Stressing the importance of the full implementation of related U.N. Security Council resolutions, the two sides also vowed to closely coordinate on all issues related to the Korean Peninsula.

"Both sides shared the view that these issues should be addressed through a fully-coordinated strategy toward North Korea between the ROK and the United States," the statement said. ROK is the acronym of South Korea's official name, the Republic of Korea.

For the goal, Seoul and Washington agreed to maintain "high-level consultations" with regard to the U.S.' ongoing North Korea policy review, it read.

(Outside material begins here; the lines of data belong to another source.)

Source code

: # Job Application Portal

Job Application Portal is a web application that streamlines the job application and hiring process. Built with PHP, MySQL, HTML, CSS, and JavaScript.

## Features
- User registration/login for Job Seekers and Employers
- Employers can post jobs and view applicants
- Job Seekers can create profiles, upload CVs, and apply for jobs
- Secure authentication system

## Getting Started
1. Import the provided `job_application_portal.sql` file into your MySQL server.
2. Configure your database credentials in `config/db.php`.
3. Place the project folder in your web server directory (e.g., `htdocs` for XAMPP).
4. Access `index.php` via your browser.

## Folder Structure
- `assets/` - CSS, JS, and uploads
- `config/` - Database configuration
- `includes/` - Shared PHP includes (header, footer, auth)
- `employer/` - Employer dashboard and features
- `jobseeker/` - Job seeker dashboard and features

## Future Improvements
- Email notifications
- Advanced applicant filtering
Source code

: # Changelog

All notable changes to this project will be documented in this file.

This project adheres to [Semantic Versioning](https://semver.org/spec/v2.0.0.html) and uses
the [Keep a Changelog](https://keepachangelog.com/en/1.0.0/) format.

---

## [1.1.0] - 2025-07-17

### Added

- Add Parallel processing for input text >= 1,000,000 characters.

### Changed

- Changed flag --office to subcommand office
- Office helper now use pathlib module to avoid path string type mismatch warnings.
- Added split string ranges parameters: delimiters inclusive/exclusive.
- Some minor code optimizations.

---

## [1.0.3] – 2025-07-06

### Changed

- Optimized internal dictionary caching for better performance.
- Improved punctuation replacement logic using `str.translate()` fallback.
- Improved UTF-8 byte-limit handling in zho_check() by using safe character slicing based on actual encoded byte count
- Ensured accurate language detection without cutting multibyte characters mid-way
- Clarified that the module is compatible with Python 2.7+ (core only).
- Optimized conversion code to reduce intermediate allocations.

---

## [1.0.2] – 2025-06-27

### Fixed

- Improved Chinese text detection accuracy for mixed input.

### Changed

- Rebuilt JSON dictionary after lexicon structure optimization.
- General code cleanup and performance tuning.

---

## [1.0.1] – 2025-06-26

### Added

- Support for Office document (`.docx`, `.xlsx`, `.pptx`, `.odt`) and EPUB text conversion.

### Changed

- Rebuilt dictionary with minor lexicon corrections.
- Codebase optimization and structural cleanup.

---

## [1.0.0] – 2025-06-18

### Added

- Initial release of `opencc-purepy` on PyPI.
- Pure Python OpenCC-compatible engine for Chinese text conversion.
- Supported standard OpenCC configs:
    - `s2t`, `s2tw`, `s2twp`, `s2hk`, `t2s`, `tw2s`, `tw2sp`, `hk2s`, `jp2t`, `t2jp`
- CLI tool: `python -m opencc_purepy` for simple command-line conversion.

According to the statement, the U.S. reaffirmed its commitment to the defense of South Korea and its extended deterrence "using the full range of U.S. capabilities," while calling for the maintenance of a full joint readiness posture against "all shared threats" through "combined training and exercises."

The two sides also noted "great progress" in their push for the transition of wartime operational control (OPCON) of South Korean troops from Washington to Seoul, and vowed to continue efforts.

Blinken blasted China for its aggressive and repressive acts, and Austin said China, along with North Korea, poses unprecedented challenges. But they stopped short of directly mentioning China in the statement.

"The ROK and the United States reiterated their resolve to continue to work together to create a free and open Indo-Pacific region through cooperation with the ROK's New Southern Policy," the statement said. The policy is meant to strengthen ties with Southeast Asian nations.

The two sides also affirmed the importance of trilateral cooperation, involving Japan, and pledged to "continue promoting mutually-beneficial, forward-looking cooperation to promote peace, security, and prosperity in the region," the statement said.